Once they have overcome these problems, developers adding extensions to GCC run
into another problem: if they want to distribute their work, they end up in
the business of shipping a whole new compiler. Brendon Costa, who works on
the EDoc++ GCC extension, noted:
I approached the debian maintainers list with a debian package for
this project to see if they would include it in the official
repositories. It was not accepted and the reason for that is
because it includes another patched version of GCC which takes up
too much disk space. They don't want to accept these sorts of
projects because they all effectively require duplicates of the
Both of these problems could be addressed by adding a plugin mechanism to
GCC. A well-defined API would make it relatively easy for developers to
hook a new tool into the compiler without having to understand its
internals or fight with the build process. If an off-the-shelf GCC could
accept plugins, distributors could ship those plugins without having to
include multiple copies of the compiler. Given that we would all benefit from
a more capable GCC, and given the many examples of how other systems have
benefited from a plugin architecture, one would think that the addition of
plugins to GCC would not be a controversial thing.

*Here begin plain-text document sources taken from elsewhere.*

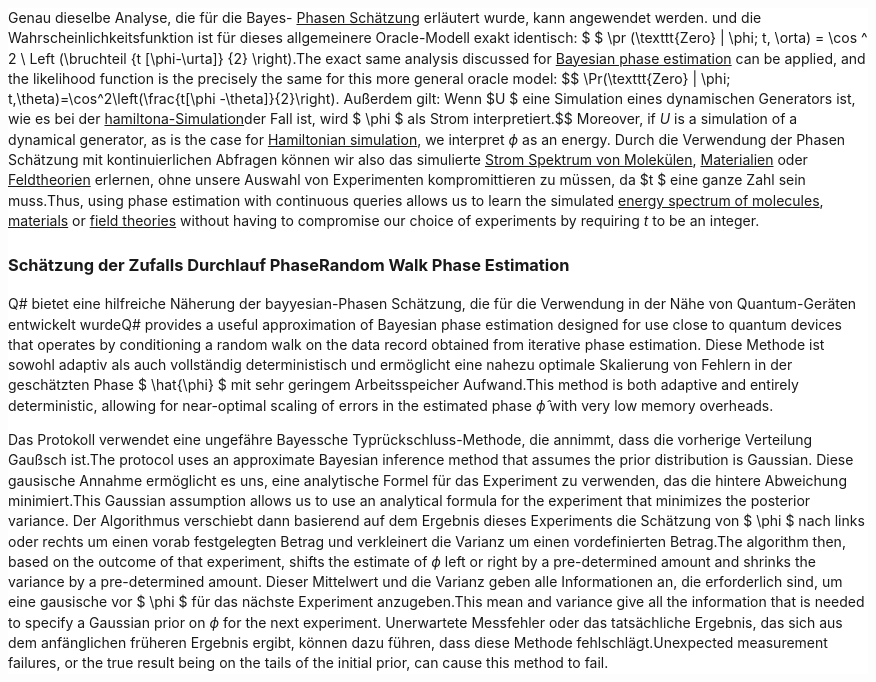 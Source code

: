 <span data-ttu-id="0d48f-192">Genau dieselbe Analyse, die für die Bayes- [Phasen Schätzung](#bayesian-phase-estimation) erläutert wurde, kann angewendet werden. und die Wahrscheinlichkeitsfunktion ist für dieses allgemeinere Oracle-Modell exakt identisch: $ $ \pr (\texttt{Zero} | \phi; t, \orta) = \cos ^ 2 \ Left (\bruchteil {t [\phi-\urta]} {2} \right).</span><span class="sxs-lookup"><span data-stu-id="0d48f-192">The exact same analysis discussed for [Bayesian phase estimation](#bayesian-phase-estimation) can be applied, and the likelihood function is the precisely the same for this more general oracle model: $$ \Pr(\texttt{Zero} | \phi; t,\theta)=\cos^2\left(\frac{t[\phi -\theta]}{2}\right).</span></span>
<span data-ttu-id="0d48f-193">Außerdem gilt: Wenn $U $ eine Simulation eines dynamischen Generators ist, wie es bei der [hamiltona-Simulation](xref:microsoft.quantum.libraries.applications#hamiltonian-simulation)der Fall ist, wird $ \phi $ als Strom interpretiert.</span><span class="sxs-lookup"><span data-stu-id="0d48f-193">$$ Moreover, if $U$ is a simulation of a dynamical generator, as is the case for [Hamiltonian simulation](xref:microsoft.quantum.libraries.applications#hamiltonian-simulation), we interpret $\phi$ as an energy.</span></span>
<span data-ttu-id="0d48f-194">Durch die Verwendung der Phasen Schätzung mit kontinuierlichen Abfragen können wir also das simulierte [Strom Spektrum von Molekülen](https://arxiv.org/abs/quant-ph/0604193), [Materialien](https://arxiv.org/abs/1510.03859) oder [Feldtheorien](https://arxiv.org/abs/1111.3633v2) erlernen, ohne unsere Auswahl von Experimenten kompromittieren zu müssen, da $t $ eine ganze Zahl sein muss.</span><span class="sxs-lookup"><span data-stu-id="0d48f-194">Thus, using phase estimation with continuous queries allows us to learn the simulated [energy spectrum of molecules](https://arxiv.org/abs/quant-ph/0604193), [materials](https://arxiv.org/abs/1510.03859) or [field theories](https://arxiv.org/abs/1111.3633v2) without having to compromise our choice of experiments by requiring $t$ to be an integer.</span></span>

### <a name="random-walk-phase-estimation"></a><span data-ttu-id="0d48f-195">Schätzung der Zufalls Durchlauf Phase</span><span class="sxs-lookup"><span data-stu-id="0d48f-195">Random Walk Phase Estimation</span></span> ###

<span data-ttu-id="0d48f-196">Q# bietet eine hilfreiche Näherung der bayyesian-Phasen Schätzung, die für die Verwendung in der Nähe von Quantum-Geräten entwickelt wurde</span><span class="sxs-lookup"><span data-stu-id="0d48f-196">Q# provides a useful approximation of Bayesian phase estimation designed for use close to quantum devices that operates by conditioning a random walk on the data record obtained from iterative phase estimation.</span></span>
<span data-ttu-id="0d48f-197">Diese Methode ist sowohl adaptiv als auch vollständig deterministisch und ermöglicht eine nahezu optimale Skalierung von Fehlern in der geschätzten Phase $ \hat{\phi} $ mit sehr geringem Arbeitsspeicher Aufwand.</span><span class="sxs-lookup"><span data-stu-id="0d48f-197">This method is both adaptive and entirely deterministic, allowing for near-optimal scaling of errors in the estimated phase $\hat{\phi}$ with very low memory overheads.</span></span>

<span data-ttu-id="0d48f-198">Das Protokoll verwendet eine ungefähre Bayessche Typrückschluss-Methode, die annimmt, dass die vorherige Verteilung Gaußsch ist.</span><span class="sxs-lookup"><span data-stu-id="0d48f-198">The protocol uses an approximate Bayesian inference method that assumes the prior distribution is Gaussian.</span></span>
<span data-ttu-id="0d48f-199">Diese gausische Annahme ermöglicht es uns, eine analytische Formel für das Experiment zu verwenden, das die hintere Abweichung minimiert.</span><span class="sxs-lookup"><span data-stu-id="0d48f-199">This Gaussian assumption allows us to use an analytical formula for the experiment that minimizes the posterior variance.</span></span>
<span data-ttu-id="0d48f-200">Der Algorithmus verschiebt dann basierend auf dem Ergebnis dieses Experiments die Schätzung von $ \phi $ nach links oder rechts um einen vorab festgelegten Betrag und verkleinert die Varianz um einen vordefinierten Betrag.</span><span class="sxs-lookup"><span data-stu-id="0d48f-200">The algorithm then, based on the outcome of that experiment, shifts the estimate of $\phi$ left or right by a pre-determined amount and shrinks the variance by a pre-determined amount.</span></span>
<span data-ttu-id="0d48f-201">Dieser Mittelwert und die Varianz geben alle Informationen an, die erforderlich sind, um eine gausische vor $ \phi $ für das nächste Experiment anzugeben.</span><span class="sxs-lookup"><span data-stu-id="0d48f-201">This mean and variance give all the information that is needed to specify a Gaussian prior on $\phi$ for the next experiment.</span></span>
<span data-ttu-id="0d48f-202">Unerwartete Messfehler oder das tatsächliche Ergebnis, das sich aus dem anfänglichen früheren Ergebnis ergibt, können dazu führen, dass diese Methode fehlschlägt.</span><span class="sxs-lookup"><span data-stu-id="0d48f-202">Unexpected measurement failures, or the true result being on the tails of the initial prior, can cause this method to fail.</span></span>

It seems that one would be wrong, however. In a recent discussion on plugins, two concerns were
- Adding plugins to GCC would make it easy for people to create and
distribute proprietary enhancements.
- A plugin API would have to be maintained in a stable manner, possibly
impeding further GCC development.
There were also some suggestions that, if the effort put into a plugin API
were, instead, put into documentation of GCC internals, the overall benefit
would be much higher.
The proprietary extensions concern is clearly the big stumbling block,
though. Some participants stated that
Richard Stallman has blocked any sort
of GCC plugin mechanism for just this reason - though it should be noted
that Mr. Stallman has not contributed directly to this discussion. But,
given that GCC remains a GNU project, it is not hard to imagine anything
which could lead to proprietary versions of GCC would encounter a high
level of opposition.
The attentive reader may have spied some similarities between this
discussion and the interminable debate over kernel modules. The kernel's
plugin mechanism has certainly enabled the creation of proprietary
extensions. In the GCC case, it has been suggested that any plugins would
have to be derived products and, thus, covered by the GPL. This, too, is
an argument which has been heard in the kernel context. In that case,
concerns over the copyright status of proprietary modules have kept them
out of most distributions and, in general, cast a cloud over those
modules. Something similar would probably happen to proprietary GCC
modules: they would not be widely distributed, would be the subject of
constant criticism, and would be an impetus for others to replace them with
free versions. It is hard to imagine that there would be a thriving market
for proprietary GCC extensions, just like there is no real market for
proprietary GIMP extensions - even though Photoshop has created just that
kind of market.
It has also been pointed out that the status quo has not prevented the
creation of proprietary GCC variants. As an example, consider GCCfss - GCC
for Solaris systems. This compiler is a sort of Frankenstein-like grafting
of the GCC front end onto Sun's proprietary SPARC code generator. Back
when Coverity's static analysis tools were known as the "Stanford checker,"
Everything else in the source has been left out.